Illustration of LLs and possible low-energy DOS oscillation in (a) metals, (b) parabolic band insulators, and (c) insulators with an inverted band structure. The planes and the thin circles denote the chemical potential and LL orbits, respectively. The blue arrows indicate the flow of LLs with increasing magnetic fields. The red dashed circles denote the Fermi surface in (a) and the band edges in (c).

Figure 2

(a) Band structure, (b) LL spectrum, and (c) LEDOS oscillation of the semimetal in two dimensions. The dashed gray lines in (b) and (c) indicate whenever Eq. (1) is satisfied at the chemical potential with $\gamma =1/2$. (d) The temperature dependence of the oscillation amplitude (black dots) and the fitting by the two-component LK formula (dashed blue curve). Band structure parameters are specified in the main text with $t$ set to be unity. The abscissas in (b) and (c) are labeled with the inverse number of flux quanta per unit cell.

Figure 3

Illustration of the LL hybridization in two dimensions. In each sector, each $d$ LL hybridizes with an $f$ LL drawn in the same dashing style. LLs in red are pushed upward while the blue downward. The long gray bars denote the chemical potential.

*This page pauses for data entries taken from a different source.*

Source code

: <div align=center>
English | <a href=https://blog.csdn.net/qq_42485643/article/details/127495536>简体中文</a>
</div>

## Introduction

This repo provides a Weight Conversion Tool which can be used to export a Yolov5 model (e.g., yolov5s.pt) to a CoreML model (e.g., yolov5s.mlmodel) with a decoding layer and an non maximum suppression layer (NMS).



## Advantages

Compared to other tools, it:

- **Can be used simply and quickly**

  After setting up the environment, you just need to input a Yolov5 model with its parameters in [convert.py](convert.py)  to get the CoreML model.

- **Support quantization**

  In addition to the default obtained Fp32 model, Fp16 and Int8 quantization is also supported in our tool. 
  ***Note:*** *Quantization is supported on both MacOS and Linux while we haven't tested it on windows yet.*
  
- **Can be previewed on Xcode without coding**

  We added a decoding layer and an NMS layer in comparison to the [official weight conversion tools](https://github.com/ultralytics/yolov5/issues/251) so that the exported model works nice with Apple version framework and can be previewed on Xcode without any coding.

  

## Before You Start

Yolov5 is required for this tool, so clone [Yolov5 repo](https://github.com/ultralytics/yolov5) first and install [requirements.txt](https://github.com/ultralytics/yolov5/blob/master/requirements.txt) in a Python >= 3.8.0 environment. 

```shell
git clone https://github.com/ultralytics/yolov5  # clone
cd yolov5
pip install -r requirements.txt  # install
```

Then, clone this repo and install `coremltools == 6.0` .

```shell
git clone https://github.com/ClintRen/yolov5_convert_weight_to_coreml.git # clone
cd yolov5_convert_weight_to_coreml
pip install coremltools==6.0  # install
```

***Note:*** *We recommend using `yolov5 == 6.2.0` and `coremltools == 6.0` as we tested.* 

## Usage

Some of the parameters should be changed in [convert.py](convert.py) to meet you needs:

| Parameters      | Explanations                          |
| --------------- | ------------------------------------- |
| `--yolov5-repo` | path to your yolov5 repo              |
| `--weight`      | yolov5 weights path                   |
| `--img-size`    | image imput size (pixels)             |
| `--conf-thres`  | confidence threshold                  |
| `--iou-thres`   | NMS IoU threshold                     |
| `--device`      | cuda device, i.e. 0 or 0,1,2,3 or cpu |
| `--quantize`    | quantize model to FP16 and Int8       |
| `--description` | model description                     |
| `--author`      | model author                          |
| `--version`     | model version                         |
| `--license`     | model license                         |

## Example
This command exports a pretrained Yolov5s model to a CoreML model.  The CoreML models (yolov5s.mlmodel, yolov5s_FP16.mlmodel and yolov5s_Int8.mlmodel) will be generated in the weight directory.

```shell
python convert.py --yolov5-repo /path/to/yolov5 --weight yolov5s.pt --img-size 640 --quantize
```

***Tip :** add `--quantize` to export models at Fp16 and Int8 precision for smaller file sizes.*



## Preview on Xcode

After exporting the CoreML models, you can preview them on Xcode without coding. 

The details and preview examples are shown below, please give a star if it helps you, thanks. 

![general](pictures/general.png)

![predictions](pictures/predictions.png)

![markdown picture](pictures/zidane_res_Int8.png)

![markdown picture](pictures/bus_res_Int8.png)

All LLs shift away from it except that in the $\{N,N+1\}$ LL pairs (solid bars), one LL out of each pair shifts toward it and may pass each other.

Figure 4

(a) LL spectrum and (b) LEDOS oscillation of the 2D model with a hybridization gap. The thick vertical lines indicate $B_c$, the critical field of gap closing. The inset of (b) highlights the phase jump at finite temperature. The LEDOS are plotted at temperatures indicated by the vertical lines in (c). (c) Temperature dependence of the oscillation amplitudes extracted in $B>B_c$ (open circles) and $B<B_c$ (closed circles, multiplied by 10 for clarity). (d) Intensity plot of LEDOS, highlighting the $\pi$ phase jump around $B\simeq B_c$ and $T\simeq \mathrm{\Delta }$, which are indicated by the dashed curves.

Figure 5

(a) Single-particle DOS of the 3D model and (b) LEDOS oscillation. The thick vertical line indicates $B_c$. The LEDOS are plotted at temperatures indicated by the vertical lines in (c). (c) Temperature dependence of the oscillation amplitudes for $B>B_c$ (open circles) and $B<B_c$ (closed circles, multiplied by 20 for clarity). (d) Schematic illustration of Berry phases in different regimes.